Стоя над страшной бездной, на краю которой он оказался, обнаружив, что жизнь прошла, что ничего поправить уже нельзя, в том числе и жалкую судьбу всех тех, кто не по своей воле и для чужой корысти пошел с ним и кто либо погибнет, либо вернется в свои болота, отказавшись от всякой надежды, он все-таки чувствовал над собой нечто обещающее, как чувствовал это небо, несущее летним вечером прохладу.
Окидывая взглядом широкую равнину, уходящую к реке и дальше, до синих гор, он в этих далях черпал чувство, что он не рожден для этой неизреченно-тяжкой тоски и пустоты, в которой очутился. Где-то, подобно этому радостному снопу света, вспыхнувшему на фоне звездного неба над городом, где под темной сенью кровель прячутся голуби и ласточки, должна быть и для него какая-то небесная радость. Когда-нибудь и он должен добраться туда, где в радостном водовороте событий жизнь льется легко, как прозрачный, чистый, холодный, приятный пенистый водопад. Поэтому надо уйти отсюда, поселиться в каком-то другом месте — прозрачном, чистом, ровном, как поверхность глубоких горных озер, думал он, лежа весь потный рядом со своими собаками, которые, растянувшись на соломе, гамкая, ловили мух. Надо забрать всех, забрать патриарха и уйти от этих болот, от бесконечных войн, службы и обязанностей.
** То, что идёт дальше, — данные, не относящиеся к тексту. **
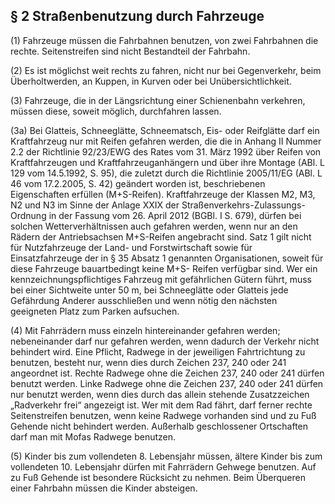 ## § 2 Straßenbenutzung durch Fahrzeuge

(1)
Fahrzeuge müssen die Fahrbahnen benutzen, von zwei Fahrbahnen die rechte.
Seitenstreifen sind nicht Bestandteil der Fahrbahn.

(2)
Es ist möglichst weit rechts zu fahren, nicht nur bei Gegenverkehr, beim Überholtwerden, an Kuppen, in Kurven oder bei Unübersichtlichkeit.

(3)
Fahrzeuge, die in der Längsrichtung einer Schienenbahn verkehren, müssen diese, soweit möglich, durchfahren lassen.

(3a)
Bei Glatteis, Schneeglätte, Schneematsch, Eis- oder Reifglätte darf ein Kraftfahrzeug nur mit Reifen gefahren werden, die die in Anhang II Nummer 2.2 der Richtlinie 92/23/EWG des Rates vom 31. März 1992 über Reifen von Kraftfahrzeugen und Kraftfahrzeuganhängern und über ihre Montage (ABl. L 129 vom 14.5.1992, S. 95), die zuletzt durch die Richtlinie 2005/11/EG (ABl. L 46 vom 17.2.2005, S. 42) geändert worden ist, beschriebenen Eigenschaften erfüllen (M+S-Reifen).
Kraftfahrzeuge der Klassen M2, M3, N2 und N3 im Sinne der Anlage XXIX der Straßenverkehrs-Zulassungs-Ordnung in der Fassung vom 26. April 2012 (BGBl. I S. 679), dürfen bei solchen Wetterverhältnissen auch gefahren werden, wenn nur an den Rädern der Antriebsachsen M+S-Reifen angebracht sind.
Satz 1 gilt nicht für Nutzfahrzeuge der Land- und Forstwirtschaft sowie für Einsatzfahrzeuge der in § 35 Absatz 1 genannten Organisationen, soweit für diese Fahrzeuge bauartbedingt keine M+S- Reifen verfügbar sind.
Wer ein kennzeichnungspflichtiges Fahrzeug mit gefährlichen Gütern führt, muss bei einer Sichtweite unter 50 m, bei Schneeglätte oder Glatteis jede Gefährdung Anderer ausschließen und wenn nötig den nächsten geeigneten Platz zum Parken aufsuchen.

(4)
Mit Fahrrädern muss einzeln hintereinander gefahren werden; nebeneinander darf nur gefahren werden, wenn dadurch der Verkehr nicht behindert wird.
Eine Pflicht, Radwege in der jeweiligen Fahrtrichtung zu benutzen, besteht nur, wenn dies durch Zeichen 237, 240 oder 241 angeordnet ist.
Rechte Radwege ohne die Zeichen 237, 240 oder 241 dürfen benutzt werden.
Linke Radwege ohne die Zeichen 237, 240 oder 241 dürfen nur benutzt werden, wenn dies durch das allein stehende Zusatzzeichen „Radverkehr frei“ angezeigt ist.
Wer mit dem Rad fährt, darf ferner rechte Seitenstreifen benutzen, wenn keine Radwege vorhanden sind und zu Fuß Gehende nicht behindert werden.
Außerhalb geschlossener Ortschaften darf man mit Mofas Radwege benutzen.

(5) Kinder bis zum vollendeten 8. Lebensjahr müssen, ältere Kinder bis zum vollendeten 10. Lebensjahr dürfen mit Fahrrädern Gehwege benutzen. Auf zu Fuß Gehende ist besondere Rücksicht zu nehmen. Beim Überqueren einer Fahrbahn müssen die Kinder absteigen.
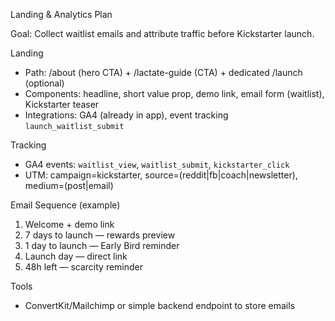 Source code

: Landing & Analytics Plan

Goal: Collect waitlist emails and attribute traffic before Kickstarter launch.

Landing
- Path: /about (hero CTA) + /lactate-guide (CTA) + dedicated /launch (optional)
- Components: headline, short value prop, demo link, email form (waitlist), Kickstarter teaser
- Integrations: GA4 (already in app), event tracking `launch_waitlist_submit`

Tracking
- GA4 events: `waitlist_view`, `waitlist_submit`, `kickstarter_click`
- UTM: campaign=kickstarter, source=(reddit|fb|coach|newsletter), medium=(post|email)

Email Sequence (example)
1) Welcome + demo link
2) 7 days to launch — rewards preview
3) 1 day to launch — Early Bird reminder
4) Launch day — direct link
5) 48h left — scarcity reminder

Tools
- ConvertKit/Mailchimp or simple backend endpoint to store emails


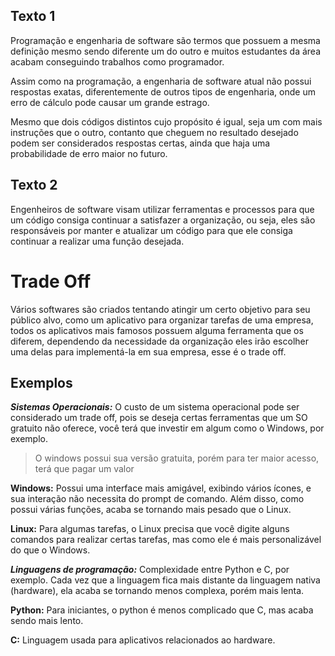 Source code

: ## Texto 1

Programação e engenharia de software são termos que possuem a mesma definição mesmo sendo diferente um do outro e muitos estudantes da área acabam conseguindo trabalhos como programador. 

Assim como na programação, a engenharia de software atual não possui respostas exatas, diferentemente de outros tipos de engenharia, onde um erro de cálculo pode causar um grande estrago. 

Mesmo que dois códigos distintos cujo propósito é igual, seja um com mais instruções que o outro, contanto que cheguem no resultado desejado podem ser considerados respostas certas, ainda que haja uma probabilidade de erro maior no futuro.

## Texto 2

Engenheiros de software visam utilizar ferramentas e processos para que um código consiga continuar a satisfazer a organização, ou seja, eles são responsáveis por manter e atualizar um código para que ele consiga continuar a realizar uma função desejada.

# Trade Off

Vários softwares são criados tentando atingir um certo objetivo para seu público alvo, como um aplicativo para organizar tarefas de uma empresa, todos os aplicativos mais famosos possuem alguma ferramenta que os diferem, dependendo da necessidade da organização eles irão escolher uma delas para implementá-la em sua empresa, esse é o trade off.

## Exemplos

**_Sistemas Operacionais:_**
O custo de um sistema operacional pode ser considerado um trade off, pois se deseja certas ferramentas que um SO gratuito não oferece, você terá que investir em algum como o Windows, por exemplo.
> O windows possui sua versão gratuita, porém para ter maior acesso, terá que pagar um valor

**Windows:**
Possui uma interface mais amigável, exibindo vários ícones, e sua interação não necessita do prompt de comando. Além disso, como possui várias funções, acaba se tornando mais pesado que o Linux.

**Linux:**
Para algumas tarefas, o Linux precisa que você digite alguns comandos para realizar certas tarefas, mas como ele é mais personalizável do que o Windows.

**_Linguagens de programação:_**
Complexidade entre Python e C, por exemplo. Cada vez que a linguagem fica mais distante da linguagem nativa (hardware), ela acaba se tornando menos complexa, porém mais lenta.

**Python:**
Para iniciantes, o python é menos complicado que C, mas acaba sendo mais lento.

**C:**
Linguagem usada para aplicativos relacionados ao hardware.
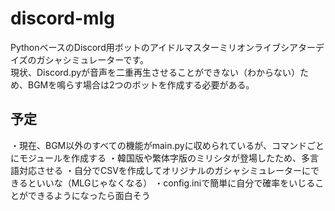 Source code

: # discord-mlg
PythonベースのDiscord用ボットのアイドルマスターミリオンライブシアターデイズのガシャシミュレーターです。  
現状、Discord.pyが音声を二重再生させることができない（わからない）ため、BGMを鳴らす場合は2つのボットを作成する必要がある。

## 予定
・現在、BGM以外のすべての機能がmain.pyに収められているが、コマンドごとにモジュールを作成する
・韓国版や繁体字版のミリシタが登場したため、多言語対応させる
・自分でCSVを作成してオリジナルのガシャシミュレーターにできるといいな（MLGじゃなくなる）
・config.iniで簡単に自分で確率をいじることができるようになったら面白そう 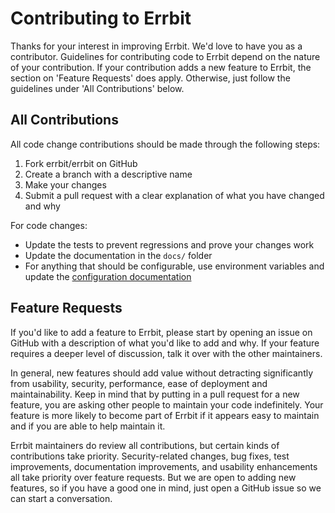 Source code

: # Contributing to Errbit

Thanks for your interest in improving Errbit. We'd love to have you as a
contributor. Guidelines for contributing code to Errbit depend on the
nature of your contribution. If your contribution adds a new feature to
Errbit, the section on 'Feature Requests' does apply. Otherwise, just
follow the guidelines under 'All Contributions' below.

## All Contributions

All code change contributions should be made through the following steps:

1. Fork errbit/errbit on GitHub
2. Create a branch with a descriptive name
3. Make your changes
4. Submit a pull request with a clear explanation of what you have
   changed and why

For code changes:
- Update the tests to prevent regressions and prove your changes work
- Update the documentation in the `docs/` folder
- For anything that should be configurable, use environment variables and
  update the [configuration documentation](docs/configuration.md)

## Feature Requests

If you'd like to add a feature to Errbit, please start by opening an
issue on GitHub with a description of what you'd like to add and why. If
your feature requires a deeper level of discussion, talk it over with
the other maintainers.

In general, new features should add value without detracting
significantly from usability, security, performance, ease of deployment
and maintainability. Keep in mind that by putting in a pull request for
a new feature, you are asking other people to maintain your code
indefinitely. Your feature is more likely to become part of Errbit if it
appears easy to maintain and if you are able to help maintain it.

Errbit maintainers do review all contributions, but certain kinds of
contributions take priority. Security-related changes, bug fixes, test
improvements, documentation improvements, and usability enhancements all
take priority over feature requests. But we are open to adding new
features, so if you have a good one in mind, just open a GitHub issue so
we can start a conversation.

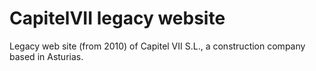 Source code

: # CapitelVII legacy website

Legacy web site (from 2010) of Capitel VII S.L., a construction company based in Asturias.
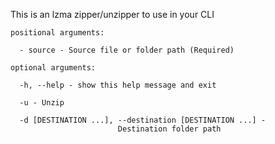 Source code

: This is an lzma zipper/unzipper to use in your CLI

    positional arguments:
    
      - source - Source file or folder path (Required)
    
    optional arguments:
    
      -h, --help - show this help message and exit
    
      -u - Unzip
    
      -d [DESTINATION ...], --destination [DESTINATION ...] - 
                            Destination folder path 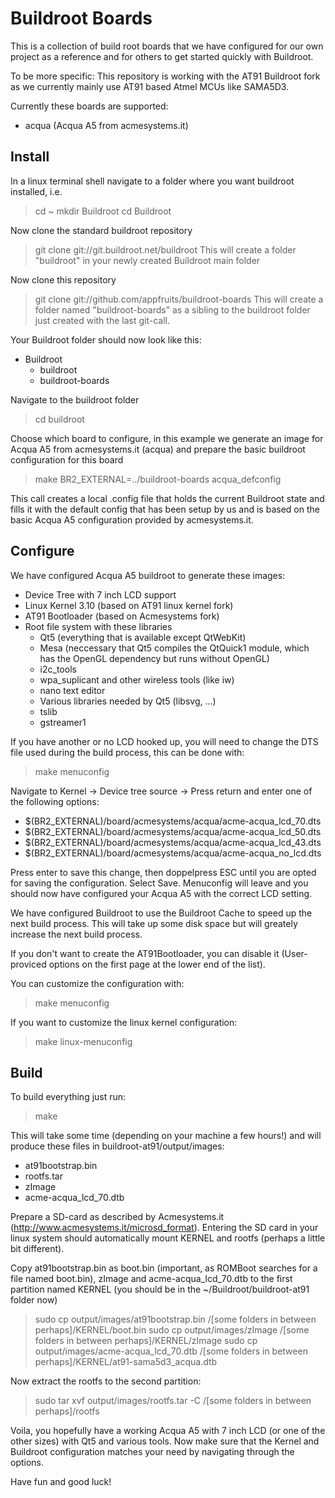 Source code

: # Buildroot Boards
This is a collection of build root boards that we have configured for our own project as a reference and for others to get started quickly with Buildroot.

To be more specific: This repository is working with the AT91 Buildroot fork as we currently mainly use AT91 based Atmel MCUs like SAMA5D3.

Currently these boards are supported:

* acqua (Acqua A5 from acmesystems.it)

## Install

In a linux terminal shell navigate to a folder where you want buildroot installed, i.e.
> cd ~
> mkdir Buildroot
> cd Buildroot

Now clone the standard buildroot repository
> git clone git://git.buildroot.net/buildroot
This will create a folder "buildroot" in your newly created Buildroot main folder

Now clone this repository
> git clone git://github.com/appfruits/buildroot-boards
This will create a folder named "buildroot-boards" as a sibling to the buildroot folder just created with the last git-call.

Your Buildroot folder should now look like this:

* Buildroot
  * buildroot
  * buildroot-boards

Navigate to the buildroot folder
> cd buildroot

Choose which board to configure, in this example we generate an image for Acqua A5 from acmesystems.it (acqua) and prepare the basic buildroot configuration for this board
> make BR2_EXTERNAL=../buildroot-boards acqua_defconfig

This call creates a local .config file that holds the current Buildroot state and fills it with the default config that has been setup by us and is based on the basic Acqua A5 configuration provided by acmesystems.it.

## Configure

We have configured Acqua A5 buildroot to generate these images:
* Device Tree with 7 inch LCD support
* Linux Kernel 3.10 (based on AT91 linux kernel fork)
* AT91 Bootloader (based on Acmesystems fork)
* Root file system with these libraries
  * Qt5 (everything that is available except QtWebKit)
  * Mesa (neccessary that Qt5 compiles the QtQuick1 module, which has the OpenGL dependency but runs without OpenGL)
  * i2c_tools
  * wpa_suplicant and other wireless tools (like iw)
  * nano text editor
  * Various libraries needed by Qt5 (libsvg, ...)
  * tslib
  * gstreamer1

If you have another or no LCD hooked up, you will need to change the DTS file used during the build process, this can be done with:
> make menuconfig

Navigate to Kernel -> Device tree source -> Press return and enter one of the following options:
* $(BR2_EXTERNAL)/board/acmesystems/acqua/acme-acqua_lcd_70.dts
* $(BR2_EXTERNAL)/board/acmesystems/acqua/acme-acqua_lcd_50.dts
* $(BR2_EXTERNAL)/board/acmesystems/acqua/acme-acqua_lcd_43.dts
* $(BR2_EXTERNAL)/board/acmesystems/acqua/acme-acqua_no_lcd.dts

Press enter to save this change, then doppelpress ESC until you are opted for saving the configuration. Select Save. Menuconfig will leave and you should now have configured your Acqua A5 with the correct LCD setting.

We have configured Buildroot to use the Buildroot Cache to speed up the next build process. This will take up some disk space but will greately increase the next build process.

If you don't want to create the AT91Bootloader, you can disable it (User-proviced options on the first page at the lower end of the list). 

You can customize the configuration with:
> make menuconfig

If you want to customize the linux kernel configuration:
> make linux-menuconfig

## Build

To build everything just run:
> make

This will take some time (depending on your machine a few hours!) and will produce these files in buildroot-at91/output/images:
* at91bootstrap.bin
* rootfs.tar
* zImage
* acme-acqua_lcd_70.dtb

Prepare a SD-card as described by Acmesystems.it (http://www.acmesystems.it/microsd_format). Entering the SD card in your linux system should automatically mount KERNEL and rootfs (perhaps a little bit different).

Copy at91bootstrap.bin as boot.bin (important, as ROMBoot searches for a file named boot.bin), zImage and acme-acqua_lcd_70.dtb to the first partition named KERNEL (you should be in the ~/Buildroot/buildroot-at91 folder now)
> sudo cp output/images/at91bootstrap.bin /[some folders in between perhaps]/KERNEL/boot.bin
> sudo cp output/images/zImage /[some folders in between perhaps]/KERNEL/zImage
> sudo cp output/images/acme-acqua_lcd_70.dtb /[some folders in between perhaps]/KERNEL/at91-sama5d3_acqua.dtb

Now extract the rootfs to the second partition:
> sudo tar xvf output/images/rootfs.tar -C /[some folders in between perhaps]/rootfs

Voila, you hopefully have a working Acqua A5 with 7 inch LCD (or one of the other sizes) with Qt5 and various tools. Now make sure that the Kernel and Buildroot configuration matches your need by navigating through the options.

Have fun and good luck!
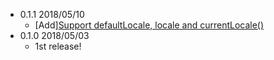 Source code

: * 0.1.1 2018/05/10
  * [Add][Support defaultLocale, locale and currentLocale()](https://github.com/quipper/i18n-ts/pull/3)
* 0.1.0 2018/05/03
  * 1st release!
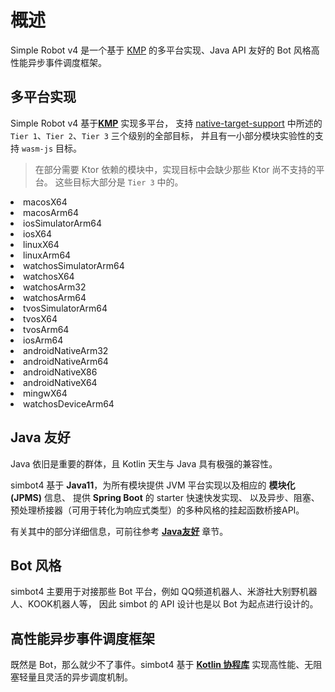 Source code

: # 概述

Simple Robot v4 是一个基于 [KMP](https://kotlinlang.org/docs/multiplatform.html)
的多平台实现、Java API 友好的 Bot 风格高性能异步事件调度框架。

## 多平台实现

Simple Robot v4 基于[**KMP**](https://kotlinlang.org/docs/multiplatform.html) 实现多平台，
支持 [native-target-support](https://kotlinlang.org/docs/native-target-support.html)
中所述的 `Tier 1`、`Tier 2`、`Tier 3` 三个级别的全部目标，
并且有一小部分模块实验性的支持 `wasm-js` 目标。

> 在部分需要 Ktor 依赖的模块中，实现目标中会缺少那些 Ktor 尚不支持的平台。
> 这些目标大部分是 `Tier 3` 中的。

<procedure collapsible="true" title="支持目标列表">
<list>
<li>macosX64</li>
<li>macosArm64</li>
<li>iosSimulatorArm64</li>
<li>iosX64</li>

<li>linuxX64</li>
<li>linuxArm64</li>
<li>watchosSimulatorArm64</li>
<li>watchosX64</li>
<li>watchosArm32</li>
<li>watchosArm64</li>
<li>tvosSimulatorArm64</li>
<li>tvosX64</li>
<li>tvosArm64</li>
<li>iosArm64</li>

<li>androidNativeArm32</li>
<li>androidNativeArm64</li>
<li>androidNativeX86</li>
<li>androidNativeX64</li>
<li>mingwX64</li>
<li>watchosDeviceArm64</li>
</list>
</procedure>

## Java 友好

Java 依旧是重要的群体，且 Kotlin 天生与 Java 具有极强的兼容性。

simbot4 基于 **Java11**，为所有模块提供 JVM 平台实现以及相应的 **模块化(JPMS)** 信息、
提供 **Spring Boot** 的 starter 快速快发实现、
以及异步、阻塞、预处理桥接器（可用于转化为响应式类型）的多种风格的挂起函数桥接API。

有关其中的部分详细信息，可前往参考 [**Java友好**](java-friendly.md) 章节。

## Bot 风格

simbot4 主要用于对接那些 Bot 平台，例如 QQ频道机器人、米游社大别野机器人、KOOK机器人等，
因此 simbot 的 API 设计也是以 Bot 为起点进行设计的。

## 高性能异步事件调度框架

既然是 Bot，那么就少不了事件。simbot4 基于 [**Kotlin 协程库**](https://kotlinlang.org/docs/coroutines-overview.html)
实现高性能、无阻塞轻量且灵活的异步调度机制。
Жить по своей воле, избавиться от этой страшной неразберихи, жить той жизнью, для которой рожден человек. Жить тем необыкновенным, что, как небо, все покрывает и все завершает. Чтобы все то, что он до сих пор делал, перестало бы казаться глупым и бесполезным, чтобы будущее стало понятным и ожидание мира не было бы уж таким безысходным.
После стольких недель тяжких мук и скитаний, выбравшись в полном изнеможении из страшной бездны отчаяния, Вук Исакович испытывал небывалую жажду чего-то радостного и светлого; уходить с этого света обездоленным, старым и опустошенным он теперь не хотел. Никогда еще он с таким восторгом не прислушивался к шепоту небес, говорившему, что сама судьба предопределила ему вести свой полк, который вдруг стал милее и лучше всех прочих на свете. И те, кто остались дома, никогда раньше не представлялись ему столь достойными лучшей доли. Засыпая в духоте летней ночи у порога своей землянки под Страсбургом, Вук Исакович грезил о чем-то неземном, что ждет не только его, но и его сородичей, пусть униженных сейчас и обманутых, но рожденных для чего-то чистого, светлого, необыкновенного и вечного, как вот эти яркие созвездия и серебристая синь неба, мерцающая над городскими кровлями, травами, горами и рекой. А вдоль реки трепетало пламя лагерных костров, на которые, будто тихий летний дождь, лился лунный свет.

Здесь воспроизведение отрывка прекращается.